The resolution, penned by Associate Justice Stephen Cruz for the CA Special 19th division based in Cebu City, also acknowledged that even the High Tribunal recognizes AO 17’s validity.

This, when the Supreme Court (SC) resolved a contempt petition against former justice secretary Simeon Datumanong last Aug. 4, 2006.

No vested right in office

The High Court said that AO 17 and its effect on the anti-graft office’s rules and procedure do not violate the rights of the person holding office.

“Besides, there is no such thing as a vested right in an office, or even an absolute right to hold office. Exempting constitutional offices that provide for special immunity as regards salary and tenure, no one can be said to have any vested rights in an office,” the SC ruling read.

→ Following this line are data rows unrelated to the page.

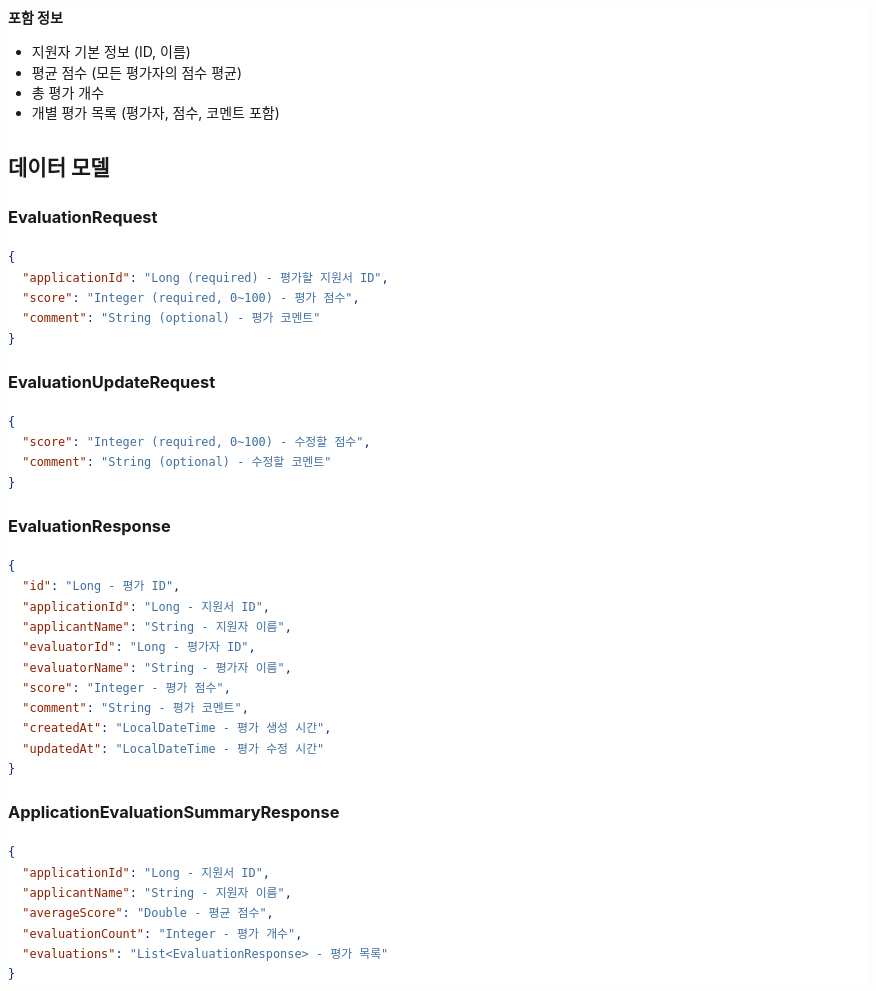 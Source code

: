 **포함 정보**
- 지원자 기본 정보 (ID, 이름)
- 평균 점수 (모든 평가자의 점수 평균)
- 총 평가 개수
- 개별 평가 목록 (평가자, 점수, 코멘트 포함)

## 데이터 모델

### EvaluationRequest
```json
{
  "applicationId": "Long (required) - 평가할 지원서 ID",
  "score": "Integer (required, 0~100) - 평가 점수",
  "comment": "String (optional) - 평가 코멘트"
}
```

### EvaluationUpdateRequest
```json
{
  "score": "Integer (required, 0~100) - 수정할 점수",
  "comment": "String (optional) - 수정할 코멘트"
}
```

### EvaluationResponse
```json
{
  "id": "Long - 평가 ID",
  "applicationId": "Long - 지원서 ID",
  "applicantName": "String - 지원자 이름",
  "evaluatorId": "Long - 평가자 ID",
  "evaluatorName": "String - 평가자 이름",
  "score": "Integer - 평가 점수",
  "comment": "String - 평가 코멘트",
  "createdAt": "LocalDateTime - 평가 생성 시간",
  "updatedAt": "LocalDateTime - 평가 수정 시간"
}
```

### ApplicationEvaluationSummaryResponse
```json
{
  "applicationId": "Long - 지원서 ID",
  "applicantName": "String - 지원자 이름",
  "averageScore": "Double - 평균 점수",
  "evaluationCount": "Integer - 평가 개수",
  "evaluations": "List<EvaluationResponse> - 평가 목록"
}
```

Associate Justice Cruz’s ruling stemmed from the appeal filed by Dr. Doloreich Dumaluan, mayor of Panglao town in Bohol, who was suspended for six months by the anti-graft office.

He was found to have once charged gasoline expenditures of his private vehicles to the government.

In a March 3, 2006 order, Tanodbayan Merceditas Gutierrez prescribed the suspension, which Interior and Local Government Secretary Ronaldo Puno ordered implemented last Jan. 21, 2007.

Dumaluan contested the order by filing a petition for certiorari and prohibition before the CA.

The petition was raffled off to the Special 19th division composed of Associate Justices Isaias Dicdican, Priscilla Baltazar-Padilla and Cruz, who granted an ancillary petition for the issuance of a temporary restraining order last Feb. 1, 2007.
Premature, he said.

According to Dumaluan’s petition, his suspension was premature because Sec. 7, Rule III of the Office of the Ombudsman’s Rules of Procedure, as appended to the Ombudsman Act of 1989, gives him 10 days from receipt to file an appeal before the order becomes executory.

Since the order was served only on Jan. 24, he had until Feb. 3 to file an appeal.

And even if the order cited an authority, in this case AO 17, Dumaluan argued that the order contravened the Ombudsman Act and is therefore unconstitutional.

Both the anti-graft office and the private complainants, Municipal Councilors Telesporo Mejos, Dennis Hora and Cereno Hormachuelos, together with the municipal budget officer and the treasurer, contested the petition.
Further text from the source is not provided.